Chief among these reckless adventurers was John C. Bennett, a man of learning and intellectual ability but a moral leper. He was guilty of the most infamous, licentious practices, and seduced several women by representing that promiscuous intercourse of the sexes was a doctrine believed in by the Latter-day Saints and that there was no harm in it. He also said that Joseph Smith and other Church leaders both sanctioned and practiced such wickedness; that Joseph only denounced such things in public so vehemently because of the prejudice of the people, and the trouble that might arise in his own house.

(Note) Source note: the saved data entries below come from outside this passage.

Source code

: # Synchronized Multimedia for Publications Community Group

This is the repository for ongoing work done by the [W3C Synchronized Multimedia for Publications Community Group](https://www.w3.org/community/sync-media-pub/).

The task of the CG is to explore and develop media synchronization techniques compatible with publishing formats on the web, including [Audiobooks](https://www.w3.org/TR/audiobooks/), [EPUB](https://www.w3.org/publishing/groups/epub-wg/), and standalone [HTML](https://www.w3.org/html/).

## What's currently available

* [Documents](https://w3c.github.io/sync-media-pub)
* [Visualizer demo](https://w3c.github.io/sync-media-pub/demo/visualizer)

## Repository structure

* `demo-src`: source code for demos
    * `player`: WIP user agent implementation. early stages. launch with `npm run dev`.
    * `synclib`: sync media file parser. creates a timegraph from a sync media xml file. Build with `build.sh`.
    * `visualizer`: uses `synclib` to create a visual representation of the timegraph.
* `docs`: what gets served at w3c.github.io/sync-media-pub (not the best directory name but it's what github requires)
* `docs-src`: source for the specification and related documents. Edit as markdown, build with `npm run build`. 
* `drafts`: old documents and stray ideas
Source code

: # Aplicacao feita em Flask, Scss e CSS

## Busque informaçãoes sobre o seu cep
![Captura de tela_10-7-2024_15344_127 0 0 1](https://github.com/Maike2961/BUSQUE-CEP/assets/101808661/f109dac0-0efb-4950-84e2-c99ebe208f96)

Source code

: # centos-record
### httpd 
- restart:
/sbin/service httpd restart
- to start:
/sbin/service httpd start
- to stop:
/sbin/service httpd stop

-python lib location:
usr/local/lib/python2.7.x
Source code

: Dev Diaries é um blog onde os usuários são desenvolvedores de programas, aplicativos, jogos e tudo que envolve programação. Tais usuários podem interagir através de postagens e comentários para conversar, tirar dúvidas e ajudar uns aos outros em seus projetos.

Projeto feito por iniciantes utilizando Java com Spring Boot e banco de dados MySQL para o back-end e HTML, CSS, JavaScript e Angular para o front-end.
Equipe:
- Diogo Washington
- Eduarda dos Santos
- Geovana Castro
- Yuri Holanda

For this conduct he was excommunicated from the Church, compelled to resign the Mayorship of the city, expelled from the Masonic Lodge, chastised by the Legion, and his infamy published to the world and denounced.
This filled him with bitterness against the Saints, and especially against the Prophet. He at once set on foot measures that he hoped would bring him a terrible revenge. He succeeded in getting the Missourians to issue a new warrant for his arrest on the old charge of "theft, arson and murder," and a new requisition for his arrest was granted by Governor Ford, of Illinois.

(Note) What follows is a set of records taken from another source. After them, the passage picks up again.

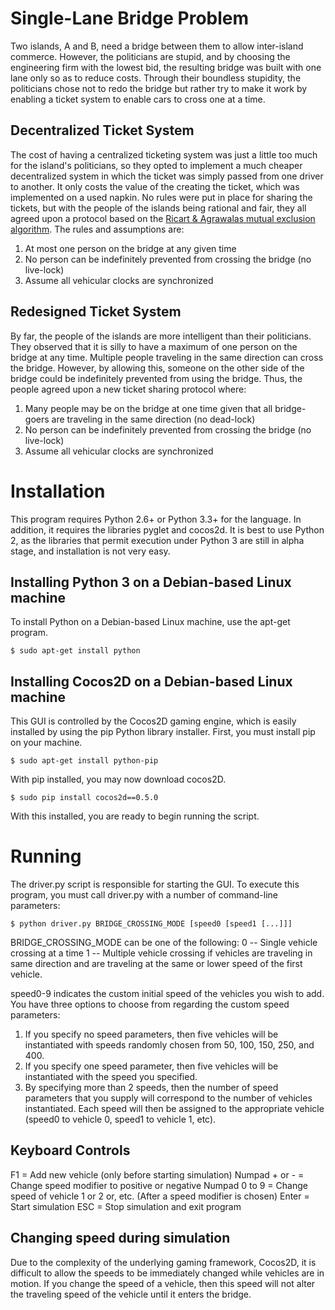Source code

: Single-Lane Bridge Problem
==========================

Two islands, A and B, need a bridge between them to allow inter-island commerce. However, the politicians are stupid, and by choosing the engineering firm with the lowest bid, the resulting bridge was built with one lane only so as to reduce costs. Through their boundless stupidity, the politicians chose not to redo the bridge but rather try to make it work by enabling a ticket system to enable cars to cross one at a time.


Decentralized Ticket System
---------------------------

The cost of having a centralized ticketing system was just a little too much for the island's politicians, so they opted to implement a much cheaper decentralized system in which the ticket was simply passed from one driver to another. It only costs the value of the creating the ticket, which was implemented on a used napkin. No rules were put in place for sharing the tickets, but with the people of the islands being rational and fair, they all agreed upon a protocol based on the [Ricart & Agrawalas mutual exclusion algorithm](http://en.wikipedia.org/wiki/Ricart%E2%80%93Agrawala_algorithm). The rules and assumptions are:

1. At most one person on the bridge at any given time
2. No person can be indefinitely prevented from crossing the bridge (no live-lock)
3. Assume all vehicular clocks are synchronized


Redesigned Ticket System
------------------------

By far, the people of the islands are more intelligent than their politicians. They observed that it is silly to have a maximum of one person on the bridge at any time. Multiple people traveling in the same direction can cross the bridge. However, by allowing this, someone on the other side of the bridge could be indefinitely prevented from using the bridge. Thus, the people agreed upon a new ticket sharing protocol where:

1. Many people may be on the bridge at one time given that all bridge-goers are traveling in the same direction (no dead-lock)
2. No person can be indefinitely prevented from crossing the bridge (no live-lock)
3. Assume all vehicular clocks are synchronized

Installation
============

This program requires Python 2.6+ or Python 3.3+ for the language. In addition, it requires the libraries pyglet and cocos2d.
It is best to use Python 2, as the libraries that permit execution under Python 3 are still in alpha stage, and installation
is not very easy.


Installing Python 3 on a Debian-based Linux machine
---------------------------------------------------

To install Python on a Debian-based Linux machine, use the apt-get program.

    $ sudo apt-get install python


Installing Cocos2D on a Debian-based Linux machine
--------------------------------------------------

This GUI is controlled by the Cocos2D gaming engine, which is easily installed by using the pip Python library installer.
First, you must install pip on your machine.

    $ sudo apt-get install python-pip

With pip installed, you may now download cocos2D.

    $ sudo pip install cocos2d==0.5.0

With this installed, you are ready to begin running the script.


Running
=======

The driver.py script is responsible for starting the GUI. To execute this program, you must call driver.py with a number of command-line parameters:

    $ python driver.py BRIDGE_CROSSING_MODE [speed0 [speed1 [...]]]

  BRIDGE_CROSSING_MODE can be one of the following:
    0 -- Single vehicle crossing at a time
    1 -- Multiple vehicle crossing if vehicles are traveling in
          same direction and are traveling at the same or lower
          speed of the first vehicle.

  speed0-9 indicates the custom initial speed of the vehicles you wish to 
   add.
   You have three options to choose from regarding the custom speed
   parameters:

   1.  If you specify no speed parameters, then five vehicles will be
       instantiated with speeds randomly chosen from 50, 100, 150, 250,
       and 400.
   2.  If you specify one speed parameter, then five vehicles will be
       instantiated with the speed you specified.
   3.  By specifying more than 2 speeds, then the number of speed parameters
       that you supply will correspond to the number of vehicles instantiated.
       Each speed will then be assigned to the appropriate vehicle (speed0 to
       vehicle 0, speed1 to vehicle 1, etc).


Keyboard Controls
------------------------
F1 = Add new vehicle (only before starting simulation)
Numpad + or - = Change speed modifier to positive or negative
Numpad 0 to 9 = Change speed of vehicle 1 or 2 or, etc. (After a speed modifier is chosen)
Enter = Start simulation
ESC   = Stop simulation and exit program


Changing speed during simulation
--------------------------------

Due to the complexity of the underlying gaming framework, Cocos2D, it is
 difficult to allow the speeds to be immediately changed while vehicles are in
 motion. If you change the speed of a vehicle, then this speed will not alter
 the traveling speed of the vehicle until it enters the bridge.

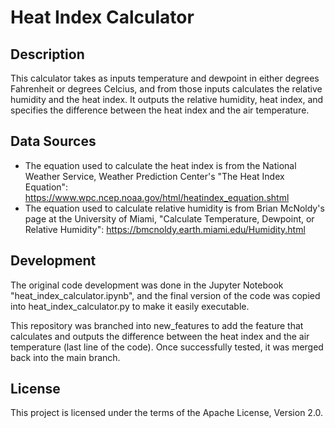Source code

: # Heat Index Calculator

## Description
This calculator takes as inputs temperature and dewpoint in either degrees Fahrenheit or degrees Celcius, and from those inputs calculates the relative humidity and the heat index. It outputs the relative humidity, heat index, and specifies the difference between the heat index and the air temperature.

## Data Sources
- The equation used to calculate the heat index is from the National Weather Service, Weather Prediction Center's "The Heat Index Equation": https://www.wpc.ncep.noaa.gov/html/heatindex_equation.shtml
- The equation used to calculate relative humidity is from Brian McNoldy's page at the University of Miami, "Calculate Temperature, Dewpoint, or Relative Humidity": https://bmcnoldy.earth.miami.edu/Humidity.html 

## Development
The original code development was done in the Jupyter Notebook "heat_index_calculator.ipynb", and the final version of the code was copied into heat_index_calculator.py to make it easily executable. 

This repository was branched into new_features to add the feature that calculates and outputs the difference between the heat index and the air temperature (last line of the code). Once successfully tested, it was merged back into the main branch. 

## License
This project is licensed under the terms of the Apache License, Version 2.0.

The warrants were served on the Prophet in Lee County, some two hundred miles from Nauvoo. The officers who arrested him sought to drag him immediately into Missouri, but in this they failed, as Joseph through some friends obtained a writ of habeas corpus, and the legality of the warrant was enquired into by the municipal court of Nauvoo. The court also went behind the writ and tried the case exparte on its merits, and discharged the accused for want of subsistence in the warrant on which he was arrested, as well as upon the merits of the case.

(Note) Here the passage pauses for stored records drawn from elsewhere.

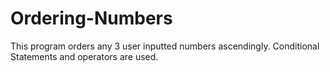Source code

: # Ordering-Numbers
This program orders any 3 user inputted numbers ascendingly.
Conditional Statements and operators are used.
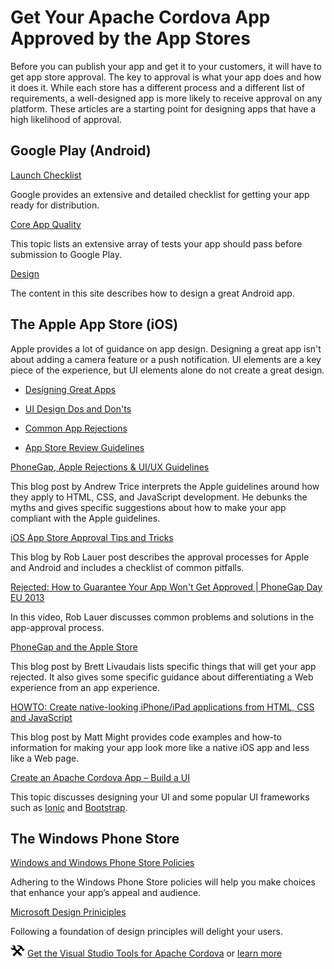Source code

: <properties
   pageTitle="Get Your Apache Cordova App Approved by the App Stores | Cordova"
   description="description"
   services="na"
   documentationCenter=""
   authors="Mikejo5000"
   tags=""/>
<tags
   ms.service="na"
   ms.devlang="javascript"
   ms.topic="article"
   ms.tgt_pltfrm="mobile-multiple"
   ms.workload="na"
   ms.date="09/10/2015"
   ms.author="mikejo"/>
# Get Your Apache Cordova App Approved by the App Stores

Before you can publish your app and get it to your customers, it will have to get app store approval. The key to approval is what your app does and how it does it. While each store has a different process and a different list of requirements, a well-designed app is more likely to receive approval on any platform. These articles are a starting point for designing apps that have a high likelihood of approval.

## Google Play (Android)

[Launch Checklist](http://developer.android.com/distribute/tools/launch-checklist.html)

Google provides an extensive and detailed checklist for getting your app ready for distribution.

[Core App Quality](http://developer.android.com/distribute/essentials/quality/core.html)

This topic lists an extensive array of tests your app should pass before submission to Google Play.

[Design](http://developer.android.com/design/index.html)

The content in this site describes how to design a great Android app.

## The Apple App Store (iOS)

Apple provides a lot of guidance on app design. Designing a great app isn't about adding a camera feature or a push notification. UI elements are a key piece of the experience, but UI elements alone do not create a great design.

*   [Designing Great Apps](https://developer.apple.com/design/)

*   [UI Design Dos and Don'ts](https://developer.apple.com/design/tips/)

*   [Common App Rejections](https://developer.apple.com/app-store/review/rejections/)

*   [App Store Review Guidelines](https://developer.apple.com/app-store/review/guidelines/)

[PhoneGap, Apple Rejections & UI/UX Guidelines](http://www.tricedesigns.com/2012/10/03/phonegap-apple-rejections-uiux-guidelines/)

This blog post by Andrew Trice interprets the Apple guidelines around how they apply to HTML, CSS, and JavaScript development. He debunks the myths and gives specific suggestions about how to make your app compliant with the Apple guidelines.

[iOS App Store Approval Tips and Tricks](http://blogs.telerik.com/appbuilder/posts/13-05-16/ios-app-store-approval-tips-and-tricks)

This blog by Rob Lauer post describes the approval processes for Apple and Android and includes a checklist of common pitfalls.

[Rejected: How to Guarantee Your App Won't Get Approved | PhoneGap Day EU 2013](http://www.youtube.com/watch?v=-xIugmJ6ks4)

In this video, Rob Lauer discusses common problems and solutions in the app-approval process.

[PhoneGap and the Apple Store](http://www.awesome-robot.com/article/PhoneGap_and_the_Apple_Store/)

This blog post by Brett Livaudais lists specific things that will get your app rejected. It also gives some specific guidance about differentiating a Web experience from an app experience.

[HOWTO: Create native-looking iPhone/iPad applications from HTML, CSS and JavaScript](http://matt.might.net/articles/how-to-native-iphone-ipad-apps-in-javascript/)

This blog post by Matt Might provides code examples and how-to information for making your app look more like a native iOS app and less like a Web page.

[Create an Apache Cordova App – Build a UI](https://msdn.microsoft.com/library/dn757057.aspx#BuildUI)

This topic discusses designing your UI and some popular UI frameworks such as [Ionic](http://ionicframework.com/) and [Bootstrap](http://getbootstrap.com/).

## The Windows Phone Store

[Windows and Windows Phone Store Policies](https://msdn.microsoft.com/library/windows/apps/dn764944.aspx)

Adhering to the Windows Phone Store policies will help you make choices that enhance your app’s appeal and audience.

[Microsoft Design Priniciples](https://msdn.microsoft.com/library/windows/apps/hh781237.aspx)

Following a foundation of design principles will delight your users.

![Download the tools](media/get-your-app-approved/approved-download-link.png) [Get the Visual Studio Tools for Apache Cordova](http://aka.ms/mchm38) or [learn more](https://www.visualstudio.com/cordova-vs.aspx)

Elder Taylor in an editorial in the Neighbor of July 5th 1843, thus deals with the course pursued by Missouri in these several instances of persecution against the Prophet:
"It has fallen to our lot of late years to keep an account of any remarkable circumstances that might transpire in and about this and adjoining states; as well as of distant provinces and nations. Among the many robberies, earthquakes, volcanic eruptions, tornadoes, fires, mobs, wars, etc., which we have had to record, there is one circumstance of annual occurrence which it has always fallen to our lot to chronicle. We allude not to the yearly inundation of the Nile, nor the frequent eruptions of Vesuvius or Ætna, but to the boiling over of Tophet, alias the annual overflow of the excrescence of Missouri. Not indeed, like the Nile, over-flowing its parched banks, invigorating its alluvial soil and causing vegetation to teem forth in its richest attire; but like the sulphurous flame that burns unnoticed in the bowels of a volcano; kept alive by the combustion of its own native element, until it can contain itself no longer within the limits of its crater; it bursts beyond its natural bounds; spreads its sulphurous lava all around, leaving naught but desolation in its path,—destroying alike the cot of the husbandman, and the palace of the noble, in one grand sweep; covering vegetation with its fiery lava, and turning the garden into a bed of cinders. So Missouri has her annual ebulitions, and must belch forth her sulphurous lava and seek to overwhelm others; and as it happens that we are so unfortunate as to live near the borders of this monster, we must ever and anon, be smutted with the soot that flies off from her burning crater.
"Without entering here into the particulars of the bloody deeds, the high-handed oppression, the unconstitutional acts, the deadly and malicious hate, the numerous murders and the wholesale robberies of that people, we will proceed to notice one of the late acts of Missouri, or of the governor of that state, towards us. We allude to the late arrest of Joseph Smith."